Topic modeling is widely used in various domains for extracting latent topics underlying large corpora, including judicial texts. In the latter, topics tend to be made by and for domain experts, but remain unintelligible for laymen. In the framework of housing law court decisions in French which mixes abstract legal terminology with real-life situations described in common language, similarly to [1], we aim at identifying different situations that can cause a tenant to prosecute their landlord in court with the application of topic models. Upon quantitative evaluation, LDA and BERTopic deliver the best results, but a closer manual analysis reveals that the second embedding-based approach is much better at producing and even uncovering topics that describe a tenant’s real-life issues and situations.
The Régie du Logement du Québec (RDL) is a tribunal with exclusive jurisdiction in matters regarding rental leases. Within the framework of the ACT (Autonomy Through Cyberjustice Technologies) project, we processed an original collection of court decisions in French and performed a thorough analysis to reveal biases that may influence prediction experiments. We studied a multilabel classification task that consists in predicting the types of verdict in order to illustrate the importance of prior data analysis. Our best model, based on the FlauBERT language model, achieves F1 score micro averages of 93.7% and 84.9% in Landlord v. Tenant and Tenant v. Landlord cases respectively. However, with the support of our in-depth analysis, we emphasize that these results should be kept in perspective and that some metrics may not be suitable for evaluating systems in sensitive domains such as housing law.

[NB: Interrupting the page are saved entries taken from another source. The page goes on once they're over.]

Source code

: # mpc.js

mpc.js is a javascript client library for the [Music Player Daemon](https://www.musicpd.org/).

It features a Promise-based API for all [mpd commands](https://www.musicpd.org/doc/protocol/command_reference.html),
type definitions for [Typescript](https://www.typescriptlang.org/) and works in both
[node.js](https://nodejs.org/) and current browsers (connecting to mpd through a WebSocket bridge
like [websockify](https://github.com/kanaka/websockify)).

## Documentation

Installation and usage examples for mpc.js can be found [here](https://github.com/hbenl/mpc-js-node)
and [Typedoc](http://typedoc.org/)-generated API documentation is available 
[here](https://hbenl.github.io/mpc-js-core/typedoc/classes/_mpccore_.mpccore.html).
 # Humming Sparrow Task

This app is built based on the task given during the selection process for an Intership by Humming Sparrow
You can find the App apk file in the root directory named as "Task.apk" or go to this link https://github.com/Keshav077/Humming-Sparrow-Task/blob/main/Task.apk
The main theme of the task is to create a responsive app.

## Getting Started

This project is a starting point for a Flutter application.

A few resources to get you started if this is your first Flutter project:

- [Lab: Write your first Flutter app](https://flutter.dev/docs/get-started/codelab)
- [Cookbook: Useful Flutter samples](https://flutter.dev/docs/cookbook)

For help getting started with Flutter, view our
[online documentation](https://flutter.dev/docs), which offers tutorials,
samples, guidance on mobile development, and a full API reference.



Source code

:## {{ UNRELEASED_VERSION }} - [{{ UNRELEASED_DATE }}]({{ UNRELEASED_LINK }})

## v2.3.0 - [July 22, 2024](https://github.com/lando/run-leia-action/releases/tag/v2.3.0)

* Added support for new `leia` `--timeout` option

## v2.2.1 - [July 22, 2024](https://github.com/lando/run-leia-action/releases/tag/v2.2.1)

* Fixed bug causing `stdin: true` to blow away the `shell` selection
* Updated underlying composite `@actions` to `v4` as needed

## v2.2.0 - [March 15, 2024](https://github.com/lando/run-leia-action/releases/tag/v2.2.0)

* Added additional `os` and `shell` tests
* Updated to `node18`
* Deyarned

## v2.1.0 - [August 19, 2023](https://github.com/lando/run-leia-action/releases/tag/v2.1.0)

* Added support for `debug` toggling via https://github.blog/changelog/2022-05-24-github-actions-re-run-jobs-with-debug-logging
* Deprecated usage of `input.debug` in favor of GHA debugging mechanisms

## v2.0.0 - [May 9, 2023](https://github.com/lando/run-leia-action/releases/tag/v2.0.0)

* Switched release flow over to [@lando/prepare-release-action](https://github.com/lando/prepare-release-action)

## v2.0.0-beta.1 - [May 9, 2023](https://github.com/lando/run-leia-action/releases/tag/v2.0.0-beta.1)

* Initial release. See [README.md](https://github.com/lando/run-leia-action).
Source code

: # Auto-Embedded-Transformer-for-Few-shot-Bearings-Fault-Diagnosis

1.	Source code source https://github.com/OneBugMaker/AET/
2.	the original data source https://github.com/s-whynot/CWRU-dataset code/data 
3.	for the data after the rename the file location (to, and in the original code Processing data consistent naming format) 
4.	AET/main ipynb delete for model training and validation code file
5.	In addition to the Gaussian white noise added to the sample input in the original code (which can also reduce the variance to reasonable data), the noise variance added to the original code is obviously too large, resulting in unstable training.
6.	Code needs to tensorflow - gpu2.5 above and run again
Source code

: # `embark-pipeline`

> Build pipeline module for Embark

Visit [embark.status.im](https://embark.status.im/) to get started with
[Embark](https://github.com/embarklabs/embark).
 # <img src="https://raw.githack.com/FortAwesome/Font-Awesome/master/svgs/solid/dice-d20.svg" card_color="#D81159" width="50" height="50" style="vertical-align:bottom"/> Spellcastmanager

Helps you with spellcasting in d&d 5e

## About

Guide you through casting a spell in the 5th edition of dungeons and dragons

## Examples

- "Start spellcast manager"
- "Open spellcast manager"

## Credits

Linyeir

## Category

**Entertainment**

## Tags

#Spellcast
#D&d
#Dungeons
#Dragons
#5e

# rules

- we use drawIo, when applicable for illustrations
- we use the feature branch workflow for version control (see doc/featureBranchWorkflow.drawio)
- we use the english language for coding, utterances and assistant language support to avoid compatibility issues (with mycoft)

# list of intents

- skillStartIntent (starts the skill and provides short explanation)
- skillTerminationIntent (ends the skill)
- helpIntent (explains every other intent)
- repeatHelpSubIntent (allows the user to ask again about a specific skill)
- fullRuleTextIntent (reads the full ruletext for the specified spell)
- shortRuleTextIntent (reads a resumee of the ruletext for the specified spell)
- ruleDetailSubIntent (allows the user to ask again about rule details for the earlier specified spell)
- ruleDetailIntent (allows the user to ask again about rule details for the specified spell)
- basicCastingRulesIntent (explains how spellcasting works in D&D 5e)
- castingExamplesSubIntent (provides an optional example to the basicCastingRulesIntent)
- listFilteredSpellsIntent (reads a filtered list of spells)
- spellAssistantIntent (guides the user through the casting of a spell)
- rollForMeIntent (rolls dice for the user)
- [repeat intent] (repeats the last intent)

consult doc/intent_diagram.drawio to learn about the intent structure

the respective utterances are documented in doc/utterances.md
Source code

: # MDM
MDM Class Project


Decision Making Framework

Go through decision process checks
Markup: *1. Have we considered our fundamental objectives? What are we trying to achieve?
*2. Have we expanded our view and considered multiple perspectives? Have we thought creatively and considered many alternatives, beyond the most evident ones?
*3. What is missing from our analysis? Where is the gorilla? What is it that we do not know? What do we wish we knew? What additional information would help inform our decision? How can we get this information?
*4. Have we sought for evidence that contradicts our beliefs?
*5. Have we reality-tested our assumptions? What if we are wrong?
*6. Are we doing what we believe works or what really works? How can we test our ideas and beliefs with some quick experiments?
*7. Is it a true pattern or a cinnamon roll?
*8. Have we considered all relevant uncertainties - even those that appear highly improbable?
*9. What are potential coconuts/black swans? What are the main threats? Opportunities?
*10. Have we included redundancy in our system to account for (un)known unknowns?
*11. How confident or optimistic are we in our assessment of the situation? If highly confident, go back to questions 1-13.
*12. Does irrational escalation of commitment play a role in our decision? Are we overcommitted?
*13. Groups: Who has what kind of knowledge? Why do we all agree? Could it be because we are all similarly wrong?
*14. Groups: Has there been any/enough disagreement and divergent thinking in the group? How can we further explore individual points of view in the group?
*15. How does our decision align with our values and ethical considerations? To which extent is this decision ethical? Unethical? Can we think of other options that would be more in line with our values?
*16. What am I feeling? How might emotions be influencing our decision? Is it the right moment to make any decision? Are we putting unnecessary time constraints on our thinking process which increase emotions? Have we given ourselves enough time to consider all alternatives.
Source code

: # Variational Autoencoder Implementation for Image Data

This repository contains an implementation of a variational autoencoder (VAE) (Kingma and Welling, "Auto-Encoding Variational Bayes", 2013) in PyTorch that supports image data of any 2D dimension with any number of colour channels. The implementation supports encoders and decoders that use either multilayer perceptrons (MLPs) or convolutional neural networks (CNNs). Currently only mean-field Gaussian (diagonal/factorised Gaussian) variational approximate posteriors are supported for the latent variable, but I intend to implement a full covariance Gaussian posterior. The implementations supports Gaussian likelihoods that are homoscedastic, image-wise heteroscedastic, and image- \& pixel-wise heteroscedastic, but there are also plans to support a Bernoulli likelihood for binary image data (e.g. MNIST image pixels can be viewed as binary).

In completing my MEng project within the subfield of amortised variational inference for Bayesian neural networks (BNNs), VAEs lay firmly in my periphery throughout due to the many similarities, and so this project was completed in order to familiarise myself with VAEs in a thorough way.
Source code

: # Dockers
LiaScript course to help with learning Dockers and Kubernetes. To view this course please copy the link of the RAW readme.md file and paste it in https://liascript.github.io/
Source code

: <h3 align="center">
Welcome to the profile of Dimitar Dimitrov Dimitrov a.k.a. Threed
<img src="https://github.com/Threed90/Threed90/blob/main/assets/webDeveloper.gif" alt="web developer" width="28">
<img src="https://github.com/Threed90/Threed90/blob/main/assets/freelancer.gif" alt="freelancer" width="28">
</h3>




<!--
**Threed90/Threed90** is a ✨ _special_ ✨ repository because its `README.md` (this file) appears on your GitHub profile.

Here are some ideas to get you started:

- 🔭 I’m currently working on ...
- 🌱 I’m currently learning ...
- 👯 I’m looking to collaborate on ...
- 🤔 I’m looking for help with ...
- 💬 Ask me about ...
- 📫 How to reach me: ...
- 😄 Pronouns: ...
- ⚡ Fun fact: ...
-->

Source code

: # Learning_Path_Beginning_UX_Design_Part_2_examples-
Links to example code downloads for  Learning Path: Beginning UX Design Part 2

Legal text summarization is generally formalized as an extractive text summarization task applied to court decisions from which the most relevant sentences are identified and returned as a gist meant to be read by legal experts. However, such summaries are not suitable for laymen seeking intelligible legal information. In the scope of the JusticeBot, a question-answering system in French that provides information about housing law, we intend to generate summaries of court decisions that are, on the one hand, conditioned by a question-answer-decision triplet, and on the other hand, intelligible for ordinary citizens not familiar with legal documents. So far, our best model, a further pre-trained BARThez, achieves an average ROUGE-1 score of 37.7 and a deepened manual evaluation of summaries reveals that there is still room for improvement.